→ **Information shown**
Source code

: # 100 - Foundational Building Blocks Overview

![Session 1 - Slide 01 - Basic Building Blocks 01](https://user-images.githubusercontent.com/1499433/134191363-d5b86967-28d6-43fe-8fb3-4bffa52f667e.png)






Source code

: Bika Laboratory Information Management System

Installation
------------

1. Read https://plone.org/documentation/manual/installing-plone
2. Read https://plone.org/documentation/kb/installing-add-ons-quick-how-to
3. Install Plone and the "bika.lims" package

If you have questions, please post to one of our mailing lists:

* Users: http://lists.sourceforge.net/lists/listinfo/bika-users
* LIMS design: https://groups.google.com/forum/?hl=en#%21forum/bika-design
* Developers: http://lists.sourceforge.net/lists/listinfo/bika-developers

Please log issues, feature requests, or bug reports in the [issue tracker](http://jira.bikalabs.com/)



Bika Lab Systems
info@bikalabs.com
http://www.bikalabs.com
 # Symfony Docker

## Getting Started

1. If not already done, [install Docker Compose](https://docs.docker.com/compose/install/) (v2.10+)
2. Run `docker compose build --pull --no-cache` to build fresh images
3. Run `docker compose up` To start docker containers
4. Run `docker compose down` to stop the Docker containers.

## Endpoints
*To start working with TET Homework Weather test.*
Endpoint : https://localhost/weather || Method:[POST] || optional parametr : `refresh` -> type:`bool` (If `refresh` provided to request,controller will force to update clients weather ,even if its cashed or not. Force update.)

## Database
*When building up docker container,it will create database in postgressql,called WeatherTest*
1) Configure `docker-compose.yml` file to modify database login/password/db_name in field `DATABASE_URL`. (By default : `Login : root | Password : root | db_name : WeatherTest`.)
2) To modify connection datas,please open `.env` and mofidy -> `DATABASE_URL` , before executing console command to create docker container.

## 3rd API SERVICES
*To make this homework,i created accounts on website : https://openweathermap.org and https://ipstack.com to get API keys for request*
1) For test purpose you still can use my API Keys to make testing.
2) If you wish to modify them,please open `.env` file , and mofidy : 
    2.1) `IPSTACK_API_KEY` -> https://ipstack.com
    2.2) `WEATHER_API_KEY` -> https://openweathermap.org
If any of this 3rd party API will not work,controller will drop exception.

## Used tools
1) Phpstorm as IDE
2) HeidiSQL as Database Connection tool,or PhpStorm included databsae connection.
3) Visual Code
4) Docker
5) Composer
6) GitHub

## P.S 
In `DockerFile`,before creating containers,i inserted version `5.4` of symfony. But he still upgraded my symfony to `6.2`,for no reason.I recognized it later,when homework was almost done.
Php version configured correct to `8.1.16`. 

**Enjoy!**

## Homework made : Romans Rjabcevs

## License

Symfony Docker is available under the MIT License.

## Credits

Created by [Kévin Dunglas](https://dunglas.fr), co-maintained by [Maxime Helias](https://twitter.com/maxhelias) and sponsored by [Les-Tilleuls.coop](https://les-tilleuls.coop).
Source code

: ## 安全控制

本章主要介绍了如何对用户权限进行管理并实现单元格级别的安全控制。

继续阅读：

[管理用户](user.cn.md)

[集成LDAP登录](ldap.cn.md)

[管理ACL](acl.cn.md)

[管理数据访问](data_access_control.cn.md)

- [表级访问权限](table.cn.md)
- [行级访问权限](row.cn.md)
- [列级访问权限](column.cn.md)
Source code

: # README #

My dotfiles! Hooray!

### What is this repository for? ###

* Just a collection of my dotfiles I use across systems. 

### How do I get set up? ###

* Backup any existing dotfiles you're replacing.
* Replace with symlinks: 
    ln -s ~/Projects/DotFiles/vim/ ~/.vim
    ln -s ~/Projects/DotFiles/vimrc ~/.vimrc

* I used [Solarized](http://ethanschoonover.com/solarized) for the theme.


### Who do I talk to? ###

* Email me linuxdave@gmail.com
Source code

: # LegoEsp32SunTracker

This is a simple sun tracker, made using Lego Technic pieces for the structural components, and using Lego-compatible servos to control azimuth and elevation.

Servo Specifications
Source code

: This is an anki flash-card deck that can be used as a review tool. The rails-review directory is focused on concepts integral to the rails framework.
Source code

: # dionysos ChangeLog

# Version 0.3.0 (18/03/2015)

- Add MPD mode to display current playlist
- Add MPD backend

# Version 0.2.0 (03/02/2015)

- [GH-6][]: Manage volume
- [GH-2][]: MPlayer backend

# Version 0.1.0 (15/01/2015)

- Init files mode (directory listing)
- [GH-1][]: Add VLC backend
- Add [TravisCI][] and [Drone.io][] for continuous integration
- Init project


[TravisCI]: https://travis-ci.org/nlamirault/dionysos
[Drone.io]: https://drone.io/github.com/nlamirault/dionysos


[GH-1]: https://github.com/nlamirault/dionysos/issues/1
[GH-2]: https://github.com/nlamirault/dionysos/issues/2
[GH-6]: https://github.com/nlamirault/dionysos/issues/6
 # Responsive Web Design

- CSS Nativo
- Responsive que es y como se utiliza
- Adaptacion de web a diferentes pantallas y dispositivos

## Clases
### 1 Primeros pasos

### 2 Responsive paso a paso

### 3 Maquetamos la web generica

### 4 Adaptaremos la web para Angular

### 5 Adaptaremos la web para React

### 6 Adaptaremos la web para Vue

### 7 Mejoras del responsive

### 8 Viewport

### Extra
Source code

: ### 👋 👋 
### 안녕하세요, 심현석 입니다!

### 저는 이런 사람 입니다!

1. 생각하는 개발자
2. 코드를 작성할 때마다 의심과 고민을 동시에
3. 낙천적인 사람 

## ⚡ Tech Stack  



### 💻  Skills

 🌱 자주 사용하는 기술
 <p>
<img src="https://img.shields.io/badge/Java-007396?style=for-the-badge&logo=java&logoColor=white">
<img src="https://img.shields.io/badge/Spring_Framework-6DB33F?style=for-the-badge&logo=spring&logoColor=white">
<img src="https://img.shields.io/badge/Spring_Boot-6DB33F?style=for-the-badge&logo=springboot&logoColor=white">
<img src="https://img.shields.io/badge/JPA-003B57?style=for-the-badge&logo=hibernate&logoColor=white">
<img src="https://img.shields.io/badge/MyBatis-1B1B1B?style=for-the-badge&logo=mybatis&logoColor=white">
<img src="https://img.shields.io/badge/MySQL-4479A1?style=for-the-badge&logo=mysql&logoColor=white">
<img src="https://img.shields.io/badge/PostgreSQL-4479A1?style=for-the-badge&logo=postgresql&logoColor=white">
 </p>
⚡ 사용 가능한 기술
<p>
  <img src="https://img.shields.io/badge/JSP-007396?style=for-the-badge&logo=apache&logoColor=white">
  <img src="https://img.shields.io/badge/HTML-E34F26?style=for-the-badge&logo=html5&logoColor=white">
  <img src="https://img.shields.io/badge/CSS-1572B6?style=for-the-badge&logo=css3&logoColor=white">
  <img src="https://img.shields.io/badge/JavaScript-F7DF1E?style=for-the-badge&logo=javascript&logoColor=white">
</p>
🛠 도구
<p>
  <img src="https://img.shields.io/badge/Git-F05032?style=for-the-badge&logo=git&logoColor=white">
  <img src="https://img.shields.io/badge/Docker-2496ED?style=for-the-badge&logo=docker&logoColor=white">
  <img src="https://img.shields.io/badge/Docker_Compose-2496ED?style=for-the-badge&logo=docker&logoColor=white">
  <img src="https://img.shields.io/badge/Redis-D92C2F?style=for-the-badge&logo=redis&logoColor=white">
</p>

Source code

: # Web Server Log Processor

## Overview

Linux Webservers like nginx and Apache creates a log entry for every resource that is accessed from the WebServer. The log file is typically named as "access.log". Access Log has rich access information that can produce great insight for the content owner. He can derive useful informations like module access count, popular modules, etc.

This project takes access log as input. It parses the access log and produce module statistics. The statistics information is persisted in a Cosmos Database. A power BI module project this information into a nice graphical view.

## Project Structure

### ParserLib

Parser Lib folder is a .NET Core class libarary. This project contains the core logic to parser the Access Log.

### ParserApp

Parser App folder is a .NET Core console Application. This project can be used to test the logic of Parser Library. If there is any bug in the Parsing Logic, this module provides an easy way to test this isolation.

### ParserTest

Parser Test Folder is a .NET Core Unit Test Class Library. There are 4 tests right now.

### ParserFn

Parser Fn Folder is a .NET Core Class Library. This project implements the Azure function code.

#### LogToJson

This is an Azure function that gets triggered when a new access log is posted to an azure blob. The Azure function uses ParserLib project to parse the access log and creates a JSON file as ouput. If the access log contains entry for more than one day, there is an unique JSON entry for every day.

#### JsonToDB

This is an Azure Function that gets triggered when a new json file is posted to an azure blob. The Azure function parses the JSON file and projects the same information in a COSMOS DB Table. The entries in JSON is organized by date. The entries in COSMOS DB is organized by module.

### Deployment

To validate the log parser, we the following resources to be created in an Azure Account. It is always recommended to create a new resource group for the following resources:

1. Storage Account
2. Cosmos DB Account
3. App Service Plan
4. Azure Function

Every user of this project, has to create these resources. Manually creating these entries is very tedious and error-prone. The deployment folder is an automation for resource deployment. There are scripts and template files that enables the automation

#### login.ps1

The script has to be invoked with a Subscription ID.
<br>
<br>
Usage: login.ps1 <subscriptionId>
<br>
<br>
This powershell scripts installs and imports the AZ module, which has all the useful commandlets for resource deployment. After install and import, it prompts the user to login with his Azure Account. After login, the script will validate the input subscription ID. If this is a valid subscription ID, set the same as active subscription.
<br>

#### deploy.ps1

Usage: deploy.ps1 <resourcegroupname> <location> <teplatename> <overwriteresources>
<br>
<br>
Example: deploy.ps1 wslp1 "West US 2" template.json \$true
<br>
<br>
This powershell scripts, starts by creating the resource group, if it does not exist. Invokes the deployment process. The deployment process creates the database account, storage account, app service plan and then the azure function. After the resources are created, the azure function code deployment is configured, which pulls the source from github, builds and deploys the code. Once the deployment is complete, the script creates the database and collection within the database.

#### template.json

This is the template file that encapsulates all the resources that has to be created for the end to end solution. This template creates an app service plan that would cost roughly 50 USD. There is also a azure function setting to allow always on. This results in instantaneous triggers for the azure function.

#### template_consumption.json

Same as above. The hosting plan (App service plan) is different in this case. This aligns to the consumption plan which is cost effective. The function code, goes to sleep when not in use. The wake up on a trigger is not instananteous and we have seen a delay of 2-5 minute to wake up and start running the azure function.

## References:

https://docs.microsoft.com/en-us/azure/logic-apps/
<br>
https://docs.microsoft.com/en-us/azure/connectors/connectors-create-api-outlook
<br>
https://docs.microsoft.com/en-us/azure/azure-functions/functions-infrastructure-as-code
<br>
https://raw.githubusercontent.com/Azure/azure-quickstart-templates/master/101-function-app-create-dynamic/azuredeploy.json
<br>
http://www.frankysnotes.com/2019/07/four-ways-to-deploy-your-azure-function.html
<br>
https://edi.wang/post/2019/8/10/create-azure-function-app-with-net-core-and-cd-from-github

→ **Exercise description**
Every line holding the word "TravisCI" should be copied out of the material.

→ **Result of the exercise**
- Add [TravisCI][] and [Drone.io][] for continuous integration
[TravisCI]: https://travis-ci.org/nlamirault/dionysos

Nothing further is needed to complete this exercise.